Williams' failed attempt at entering the NFL draft a season ago has been well documented, but his success at the collegiate level, after a year out of the game, has been somewhat forgotten.
Williams caught 176 balls for 2,570 yards and 30 touchdowns at Southern California, making him the career leader in touchdown receptions, something that has added impact when you consider Keyshawn Johnson spent three years there.
"We had no idea that Detroit was even an option," said Williams on being drafted by Detroit. "They called and we were all surprised - I figured that's how last year's draft would have been. I was with my family and I was comfortable. It was a big surprise."
The 20-year old talked about how he was so upset with the court ruling that declared him ineligible for last year's collegiate draft, that he left the country, literally.
"I went to the Bahamas. When my situation happened, I kind of wanted to be away from it," Williams said after initially being declared eligible for the draft, only to have the decision overuled in an appellate court.
But he couldn't stay away.
"I came back the same day because I just wanted to watch the draft and I found out where guys went. I didn't know (where I would have been drafted last year). Williams now says he can't wait to get on the football field with the Lions and new teammate Roy Williams.
"I'm kind of focused on the upcoming year and getting around the guys and getting to know them. I kind of know Roy a little bit - I met him a couple of times.

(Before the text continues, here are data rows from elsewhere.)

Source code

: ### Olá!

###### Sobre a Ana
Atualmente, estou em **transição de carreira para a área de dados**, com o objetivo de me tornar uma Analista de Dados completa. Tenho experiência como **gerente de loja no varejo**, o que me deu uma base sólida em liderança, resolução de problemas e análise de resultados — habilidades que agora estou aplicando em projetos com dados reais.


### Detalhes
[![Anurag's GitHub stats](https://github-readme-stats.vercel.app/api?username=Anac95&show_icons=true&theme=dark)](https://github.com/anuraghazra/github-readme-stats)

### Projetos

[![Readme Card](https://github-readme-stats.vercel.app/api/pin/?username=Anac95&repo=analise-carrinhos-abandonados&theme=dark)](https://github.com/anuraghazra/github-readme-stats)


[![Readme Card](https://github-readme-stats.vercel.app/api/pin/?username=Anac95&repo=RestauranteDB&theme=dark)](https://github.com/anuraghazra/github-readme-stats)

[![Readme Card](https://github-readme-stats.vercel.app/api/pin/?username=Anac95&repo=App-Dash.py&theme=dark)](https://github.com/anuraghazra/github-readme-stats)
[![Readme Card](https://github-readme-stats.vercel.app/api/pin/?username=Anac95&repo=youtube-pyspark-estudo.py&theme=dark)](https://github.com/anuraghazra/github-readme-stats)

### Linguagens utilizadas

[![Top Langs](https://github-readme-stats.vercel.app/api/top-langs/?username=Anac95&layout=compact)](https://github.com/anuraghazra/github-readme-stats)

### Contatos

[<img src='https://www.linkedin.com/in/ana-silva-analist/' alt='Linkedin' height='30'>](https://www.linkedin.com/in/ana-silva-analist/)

He's kind of a laidback kind of guy and he's proof that a rookie can come in and get it done in this system. The coaching staff will help you if you work hard. Loving football and being able to compete again is really special and really important to me. I'm excited to get back to work."

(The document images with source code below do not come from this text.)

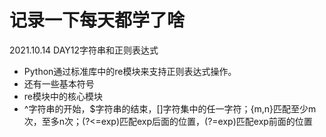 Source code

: # 记录一下每天都学了啥
2021.10.14 DAY12字符串和正则表达式   
  - Python通过标准库中的re模块来支持正则表达式操作。  
  - 还有一些基本符号
  - re模块中的核心模块
  - ^字符串的开始，$字符串的结束，[]字符集中的任一字符；{m,n}匹配至少m次，至多n次；(?<=exp)匹配exp后面的位置，(?=exp)匹配exp前面的位置


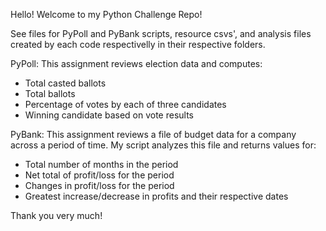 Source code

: Hello! Welcome to my Python Challenge Repo!

See files for PyPoll and PyBank scripts, resource csvs', and analysis files created by each code respectivelly in their respective folders.

PyPoll: This assignment reviews election data and computes:
- Total casted ballots
- Total ballots
- Percentage of votes by each of three candidates
- Winning candidate based on vote results

PyBank: This assignment reviews a file of budget data for a company across a period of time. My script analyzes this file and returns values for: 
- Total number of months in the period
- Net total of profit/loss for the period
- Changes in profit/loss for the period
- Greatest increase/decrease in profits and their respective dates


Thank you very much!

Lions head coach Steve Mariucci is counting on Williams to make a difference immediately.
"You take a couple of guys (Williams and second round pick Shaun Cody) that have come from the best college program over the last two years - very, very successful. Not only successful, not only do these fellows know how to win but they know how to prepare to win, there's a difference.
"They're going to be quick studies and contribute quickly," Mariucci said.
The head coach along with new offensive coordinator Ted Tollner must be salivating at the thought of all their offensive weapons.
The fun starts Thursday, the first day of the Lions post-draft mini-camp when all their draft picks and selected veterans get together and the rest of the NFC North starts to sweat.